音を担ったのは、あの“死ぬミニゲーム”の作曲家
サウンド面の顔ぶれもこの作品の推しどころだにゃ。フルレングスのオリジナルサウンドトラックを手がけたのは、『Buckshot Roulette』や『Machine Party』で知られるMike Klubnika氏。粘つく菌糸のビジュアルに、あの湿った不穏さを持つ音が重なると、居心地の悪さが一段深くなる。以前紹介したKlubnika氏の“失敗した瞬間に死ぬ”ミニゲーム集も、同じ空気をまとった一本だったにゃ。
スペックと価格を1項目ずつ
購入前に、対応環境を1つずつ確認しておくにゃ。とくに言語は要注意で、日本語には対応しておらず、インターフェース・音声・字幕のいずれも英語のみ。
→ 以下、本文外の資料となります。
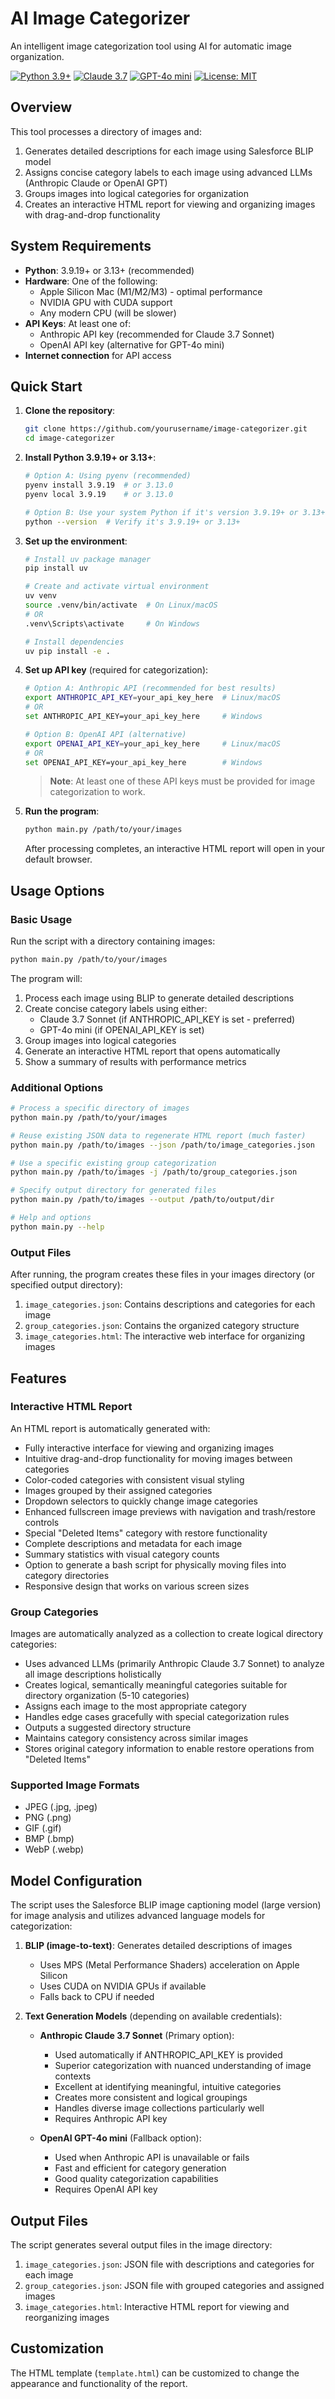 # AI Image Categorizer

An intelligent image categorization tool using AI for automatic image organization.

[![Python 3.9+](https://img.shields.io/badge/python-3.9%2B-blue)](https://www.python.org/downloads/)
[![Claude 3.7](https://img.shields.io/badge/Claude-3.7%20Sonnet-green)](https://www.anthropic.com/)
[![GPT-4o mini](https://img.shields.io/badge/GPT--4o-mini-orange)](https://openai.com/)
[![License: MIT](https://img.shields.io/badge/License-MIT-yellow.svg)](https://opensource.org/licenses/MIT)

## Overview

This tool processes a directory of images and:
1. Generates detailed descriptions for each image using Salesforce BLIP model
2. Assigns concise category labels to each image using advanced LLMs (Anthropic Claude or OpenAI GPT)
3. Groups images into logical categories for organization
4. Creates an interactive HTML report for viewing and organizing images with drag-and-drop functionality

## System Requirements

- **Python**: 3.9.19+ or 3.13+ (recommended)
- **Hardware**: One of the following:
  - Apple Silicon Mac (M1/M2/M3) - optimal performance
  - NVIDIA GPU with CUDA support
  - Any modern CPU (will be slower)
- **API Keys**: At least one of:
  - Anthropic API key (recommended for Claude 3.7 Sonnet)
  - OpenAI API key (alternative for GPT-4o mini)
- **Internet connection** for API access

## Quick Start

1. **Clone the repository**:
   ```bash
   git clone https://github.com/yourusername/image-categorizer.git
   cd image-categorizer
   ```

2. **Install Python 3.9.19+ or 3.13+**:
   ```bash
   # Option A: Using pyenv (recommended)
   pyenv install 3.9.19  # or 3.13.0
   pyenv local 3.9.19    # or 3.13.0
   
   # Option B: Use your system Python if it's version 3.9.19+ or 3.13+
   python --version  # Verify it's 3.9.19+ or 3.13+
   ```

3. **Set up the environment**:
   ```bash
   # Install uv package manager
   pip install uv
   
   # Create and activate virtual environment
   uv venv
   source .venv/bin/activate  # On Linux/macOS
   # OR
   .venv\Scripts\activate     # On Windows
   
   # Install dependencies
   uv pip install -e .
   ```

4. **Set up API key** (required for categorization):
   ```bash
   # Option A: Anthropic API (recommended for best results)
   export ANTHROPIC_API_KEY=your_api_key_here  # Linux/macOS
   # OR
   set ANTHROPIC_API_KEY=your_api_key_here     # Windows
   
   # Option B: OpenAI API (alternative)
   export OPENAI_API_KEY=your_api_key_here     # Linux/macOS
   # OR
   set OPENAI_API_KEY=your_api_key_here        # Windows
   ```
   
   > **Note**: At least one of these API keys must be provided for image categorization to work.

5. **Run the program**:
   ```bash
   python main.py /path/to/your/images
   ```
   
   After processing completes, an interactive HTML report will open in your default browser.

## Usage Options

### Basic Usage

Run the script with a directory containing images:

```bash
python main.py /path/to/your/images
```

The program will:
1. Process each image using BLIP to generate detailed descriptions
2. Create concise category labels using either:
   - Claude 3.7 Sonnet (if ANTHROPIC_API_KEY is set - preferred)
   - GPT-4o mini (if OPENAI_API_KEY is set)
3. Group images into logical categories
4. Generate an interactive HTML report that opens automatically
5. Show a summary of results with performance metrics

### Additional Options

```bash
# Process a specific directory of images
python main.py /path/to/your/images

# Reuse existing JSON data to regenerate HTML report (much faster)
python main.py /path/to/images --json /path/to/image_categories.json

# Use a specific existing group categorization
python main.py /path/to/images -j /path/to/group_categories.json

# Specify output directory for generated files
python main.py /path/to/images --output /path/to/output/dir

# Help and options
python main.py --help
```

### Output Files

After running, the program creates these files in your images directory (or specified output directory):
1. `image_categories.json`: Contains descriptions and categories for each image
2. `group_categories.json`: Contains the organized category structure
3. `image_categories.html`: The interactive web interface for organizing images

## Features

### Interactive HTML Report

An HTML report is automatically generated with:
- Fully interactive interface for viewing and organizing images
- Intuitive drag-and-drop functionality for moving images between categories
- Color-coded categories with consistent visual styling
- Images grouped by their assigned categories
- Dropdown selectors to quickly change image categories
- Enhanced fullscreen image previews with navigation and trash/restore controls
- Special "Deleted Items" category with restore functionality
- Complete descriptions and metadata for each image
- Summary statistics with visual category counts
- Option to generate a bash script for physically moving files into category directories
- Responsive design that works on various screen sizes

### Group Categories

Images are automatically analyzed as a collection to create logical directory categories:
- Uses advanced LLMs (primarily Anthropic Claude 3.7 Sonnet) to analyze all image descriptions holistically
- Creates logical, semantically meaningful categories suitable for directory organization (5-10 categories)
- Assigns each image to the most appropriate category
- Handles edge cases gracefully with special categorization rules
- Outputs a suggested directory structure
- Maintains category consistency across similar images
- Stores original category information to enable restore operations from "Deleted Items"

### Supported Image Formats

- JPEG (.jpg, .jpeg)
- PNG (.png)
- GIF (.gif)
- BMP (.bmp)
- WebP (.webp)

## Model Configuration

The script uses the Salesforce BLIP image captioning model (large version) for image analysis and utilizes advanced language models for categorization:

1. **BLIP (image-to-text)**: Generates detailed descriptions of images
   - Uses MPS (Metal Performance Shaders) acceleration on Apple Silicon
   - Uses CUDA on NVIDIA GPUs if available
   - Falls back to CPU if needed

2. **Text Generation Models** (depending on available credentials):
   - **Anthropic Claude 3.7 Sonnet** (Primary option): 
     - Used automatically if ANTHROPIC_API_KEY is provided
     - Superior categorization with nuanced understanding of image contexts
     - Excellent at identifying meaningful, intuitive categories
     - Creates more consistent and logical groupings
     - Handles diverse image collections particularly well
     - Requires Anthropic API key
   
   - **OpenAI GPT-4o mini** (Fallback option):
     - Used when Anthropic API is unavailable or fails
     - Fast and efficient for category generation
     - Good quality categorization capabilities
     - Requires OpenAI API key

## Output Files

The script generates several output files in the image directory:

1. `image_categories.json`: JSON file with descriptions and categories for each image
2. `group_categories.json`: JSON file with grouped categories and assigned images
3. `image_categories.html`: Interactive HTML report for viewing and reorganizing images

## Customization

The HTML template (`template.html`) can be customized to change the appearance and functionality of the report.
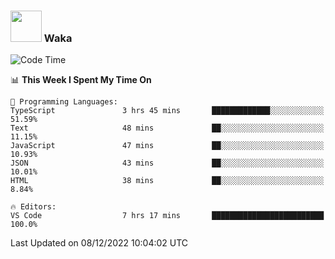 ### <img src="https://media.giphy.com/media/VgCDAzcKvsR6OM0uWg/giphy.gif" width="50"> Waka

  <!--START_SECTION:waka-->
![Code Time](http://img.shields.io/badge/Code%20Time-1%2C136%20hrs%2014%20mins-blue)

📊 **This Week I Spent My Time On** 

```text
💬 Programming Languages: 
TypeScript               3 hrs 45 mins       █████████████░░░░░░░░░░░░   51.59% 
Text                     48 mins             ██░░░░░░░░░░░░░░░░░░░░░░░   11.15% 
JavaScript               47 mins             ██░░░░░░░░░░░░░░░░░░░░░░░   10.93% 
JSON                     43 mins             ██░░░░░░░░░░░░░░░░░░░░░░░   10.01% 
HTML                     38 mins             ██░░░░░░░░░░░░░░░░░░░░░░░   8.84%

🔥 Editors: 
VS Code                  7 hrs 17 mins       █████████████████████████   100.0%

```


 Last Updated on 08/12/2022 10:04:02 UTC
<!--END_SECTION:waka-->
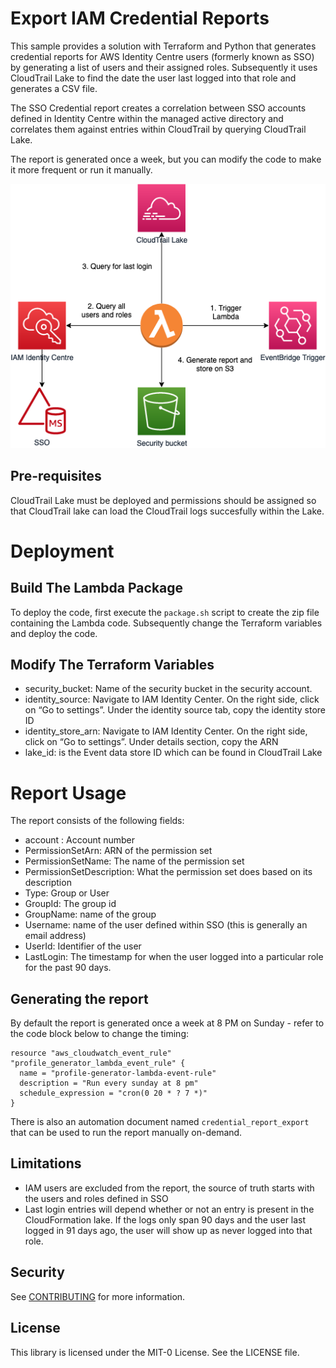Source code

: # Export IAM Credential Reports

This sample provides a solution with Terraform and Python that generates credential reports for AWS Identity Centre users (formerly known as SSO) by generating a list of users and their assigned roles. Subsequently it uses CloudTrail Lake to find the date the user last logged into that role and generates a CSV file.

The SSO Credential report creates a correlation between SSO accounts defined in Identity Centre within the managed active directory and correlates them against entries within CloudTrail by querying CloudTrail Lake.

The report is generated once a week, but you can modify the code to make it more frequent or run it manually.


![IAM Use Cases](iam.png)

## Pre-requisites
CloudTrail Lake must be deployed and permissions should be assigned so that CloudTrail lake can load the CloudTrail logs succesfully within the Lake. 


# Deployment


## Build The Lambda Package
To deploy the code, first execute the `package.sh` script to create the zip file containing the Lambda code. Subsequently change the Terraform variables and deploy the code.

## Modify The Terraform Variables
- security_bucket: Name of the security bucket in the security account.
- identity_source: Navigate to IAM Identity Center. On the right side, click on “Go to settings”. Under the identity source tab, copy the identity store ID
- identity_store_arn: Navigate to IAM Identity Center. On the right side, click on “Go to settings”. Under details section, copy the ARN
- lake_id:  is the Event data store ID which can be found in CloudTrail Lake


# Report Usage
The report consists of the following fields:
-	account	: Account number
-	PermissionSetArn: ARN of the permission set	
-	PermissionSetName: The name of the permission set 
-	PermissionSetDescription: What the permission set does based on its description
-	Type: Group or User
-	GroupId: The group id 
-	GroupName: name of the group
-	Username: name of the user defined within SSO (this is generally an email address)
-	UserId: Identifier of the user 
-	LastLogin: The timestamp for when the user logged into a particular role for the past 90 days.

## Generating the report
By default the report is generated once a week at 8 PM on Sunday - refer to the code block below to change the timing:

```
resource "aws_cloudwatch_event_rule" "profile_generator_lambda_event_rule" {
  name = "profile-generator-lambda-event-rule"
  description = "Run every sunday at 8 pm"
  schedule_expression = "cron(0 20 * ? 7 *)"
}
```
There is also an automation document named `credential_report_export` that can be used to run the report manually on-demand.

## Limitations
- IAM users are excluded from the report, the source of truth starts with the users and roles defined in SSO 
- Last login entries will depend whether or not an entry is present in the CloudFormation lake. If the logs only span 90 days and the user last logged in 91 days ago, the user will show up as never logged into that role.

## Security

See [CONTRIBUTING](CONTRIBUTING.md#security-issue-notifications) for more information.

## License

This library is licensed under the MIT-0 License. See the LICENSE file.

 
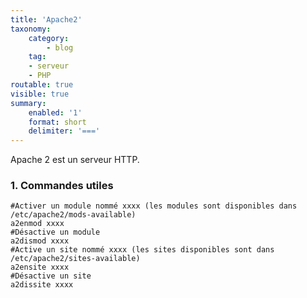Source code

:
 ```yaml
---
title: 'Apache2'
taxonomy:
    category:
        - blog
    tag:
	- serveur
	- PHP
routable: true
visible: true
summary:
    enabled: '1'
    format: short
    delimiter: '==='
---
```


Apache 2 est un serveur HTTP. 

### 1. Commandes utiles

```apacheconf
#Activer un module nommé xxxx (les modules sont disponibles dans /etc/apache2/mods-available)
a2enmod xxxx
#Désactive un module
a2dismod xxxx
#Active un site nommé xxxx (les sites disponibles sont dans /etc/apache2/sites-available)
a2ensite xxxx
#Désactive un site
a2dissite xxxx
```

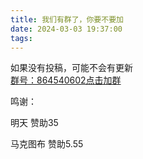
 ```yaml
---
title: 我们有群了，你要不要加
date: 2024-03-03 19:37:00
tags:
---
```



如果没有投稿，可能不会有更新 <br><a href="https://qm.qq.com/q/s8je2hdowU">群号：864540602点击加群</a>

鸣谢：

明天 赞助35

马克图布 赞助5.55
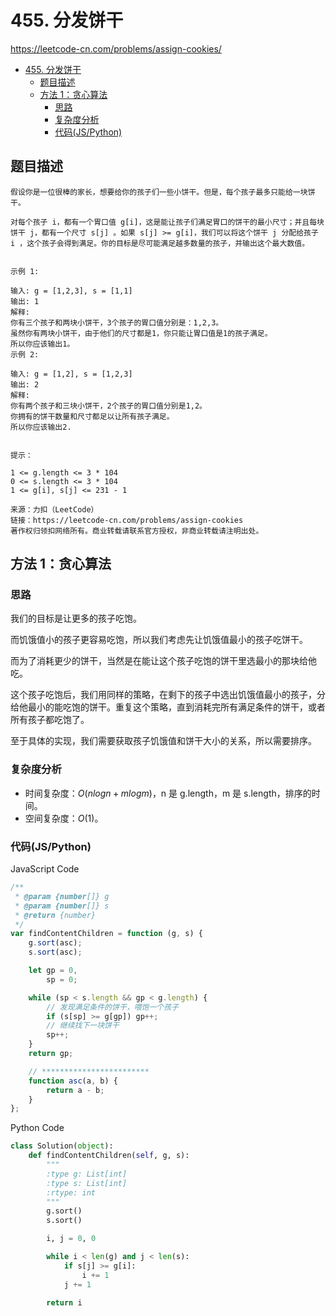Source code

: # 455. 分发饼干

https://leetcode-cn.com/problems/assign-cookies/

- [455. 分发饼干](#455-分发饼干)
  - [题目描述](#题目描述)
  - [方法 1：贪心算法](#方法-1贪心算法)
    - [思路](#思路)
    - [复杂度分析](#复杂度分析)
    - [代码(JS/Python)](#代码jspython)

## 题目描述

```
假设你是一位很棒的家长，想要给你的孩子们一些小饼干。但是，每个孩子最多只能给一块饼干。

对每个孩子 i，都有一个胃口值 g[i]，这是能让孩子们满足胃口的饼干的最小尺寸；并且每块饼干 j，都有一个尺寸 s[j] 。如果 s[j] >= g[i]，我们可以将这个饼干 j 分配给孩子 i ，这个孩子会得到满足。你的目标是尽可能满足越多数量的孩子，并输出这个最大数值。

 
示例 1:

输入: g = [1,2,3], s = [1,1]
输出: 1
解释:
你有三个孩子和两块小饼干，3个孩子的胃口值分别是：1,2,3。
虽然你有两块小饼干，由于他们的尺寸都是1，你只能让胃口值是1的孩子满足。
所以你应该输出1。
示例 2:

输入: g = [1,2], s = [1,2,3]
输出: 2
解释:
你有两个孩子和三块小饼干，2个孩子的胃口值分别是1,2。
你拥有的饼干数量和尺寸都足以让所有孩子满足。
所以你应该输出2.
 

提示：

1 <= g.length <= 3 * 104
0 <= s.length <= 3 * 104
1 <= g[i], s[j] <= 231 - 1

来源：力扣（LeetCode）
链接：https://leetcode-cn.com/problems/assign-cookies
著作权归领扣网络所有。商业转载请联系官方授权，非商业转载请注明出处。
```

## 方法 1：贪心算法

### 思路

我们的目标是让更多的孩子吃饱。

而饥饿值小的孩子更容易吃饱，所以我们考虑先让饥饿值最小的孩子吃饼干。

而为了消耗更少的饼干，当然是在能让这个孩子吃饱的饼干里选最小的那块给他吃。

这个孩子吃饱后，我们用同样的策略，在剩下的孩子中选出饥饿值最小的孩子，分给他最小的能吃饱的饼干。重复这个策略，直到消耗完所有满足条件的饼干，或者所有孩子都吃饱了。

至于具体的实现，我们需要获取孩子饥饿值和饼干大小的关系，所以需要排序。

### 复杂度分析

-   时间复杂度：$O(nlogn+mlogm)$，n 是 g.length，m 是 s.length，排序的时间。
-   空间复杂度：$O(1)$。

### 代码(JS/Python)

JavaScript Code

```js
/**
 * @param {number[]} g
 * @param {number[]} s
 * @return {number}
 */
var findContentChildren = function (g, s) {
    g.sort(asc);
    s.sort(asc);

    let gp = 0,
        sp = 0;

    while (sp < s.length && gp < g.length) {
        // 发现满足条件的饼干，喂饱一个孩子
        if (s[sp] >= g[gp]) gp++;
        // 继续找下一块饼干
        sp++;
    }
    return gp;

    // ************************
    function asc(a, b) {
        return a - b;
    }
};
```

Python Code

```py
class Solution(object):
    def findContentChildren(self, g, s):
        """
        :type g: List[int]
        :type s: List[int]
        :rtype: int
        """
        g.sort()
        s.sort()

        i, j = 0, 0

        while i < len(g) and j < len(s):
            if s[j] >= g[i]:
                i += 1
            j += 1

        return i
```

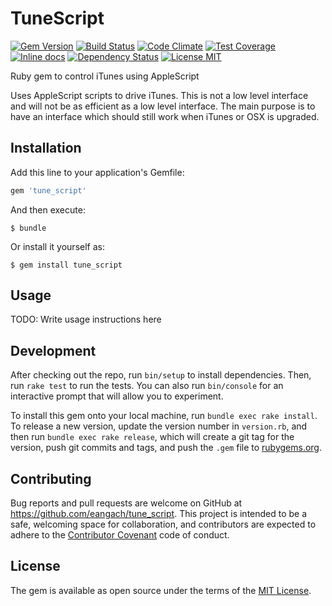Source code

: # TuneScript

[![Gem Version](https://badge.fury.io/rb/tune_script.svg)](http://badge.fury.io/rb/tune_script)
[![Build Status](https://travis-ci.org/eangach/tune_script.png)](https://travis-ci.org/eangach/tune_script)
[![Code Climate](https://codeclimate.com/github/eangach/tune_script/badges/gpa.svg)](https://codeclimate.com/github/eangach/tune_script)
[![Test Coverage](https://codeclimate.com/github/eangach/tune_script/badges/coverage.svg)](https://codeclimate.com/github/eangach/tune_script/coverage)
[![Inline docs](http://inch-ci.org/github/eangach/tune_script.svg)](http://inch-ci.org/github/eangach/tune_script?branch=master)
[![Dependency Status](https://gemnasium.com/eangach/tune_script.svg)](https://gemnasium.com/eangach/tune_script)
[![License MIT](https://img.shields.io/badge/license-MIT-blue.svg)](https://github.com/eangach/tune_script/blob/master/LICENSE.md)

Ruby gem to control iTunes using AppleScript

Uses AppleScript scripts to drive iTunes. This is not a low level interface and will not be
as efficient as a low level interface. The main purpose is to have an interface which should still work when iTunes or
OSX is upgraded.

## Installation

Add this line to your application's Gemfile:

```ruby
gem 'tune_script'
```

And then execute:

    $ bundle

Or install it yourself as:

    $ gem install tune_script

## Usage

TODO: Write usage instructions here

## Development

After checking out the repo, run `bin/setup` to install dependencies. Then, run `rake test` to run the tests. You can also run `bin/console` for an interactive prompt that will allow you to experiment.

To install this gem onto your local machine, run `bundle exec rake install`. To release a new version, update the version number in `version.rb`, and then run `bundle exec rake release`, which will create a git tag for the version, push git commits and tags, and push the `.gem` file to [rubygems.org](https://rubygems.org).

## Contributing

Bug reports and pull requests are welcome on GitHub at https://github.com/eangach/tune_script. This project is intended to be a safe, welcoming space for collaboration, and contributors are expected to adhere to the [Contributor Covenant](contributor-covenant.org) code of conduct.


## License

The gem is available as open source under the terms of the [MIT License](http://opensource.org/licenses/MIT).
テキスト量が多いタイプではないとはいえ、そこは押さえておきたいところ。
| 項目 | 内容 |
|---|---|
| 発売日 | 2026年7月20日 |
| 価格 | 1,600円(発売記念の10%オフで1,440円・7月27日まで) |
| 対応OS | Windows / Linux・SteamOS |
| 日本語対応 | なし(UI・音声・字幕とも英語のみ) |
| プレイ人数 | 1人(実績22種) |
| 開発 | Raffaele Picca(Picster) |
| Steam評価 | 「非常に好評」96%(154件時点) |
1周は短めで、フルクリアまではおおむね数時間規模とみられるにゃ。ボリューム重視というより、湿ってべたつく“最悪の手触り”を凝縮して味わうタイプ。値段も手ごろだし、屋上まで這い上がる気力があるなら、菌に侵された朝を体験してみてほしいにゃ。導入セールが切れる前がねらい目だにゃ。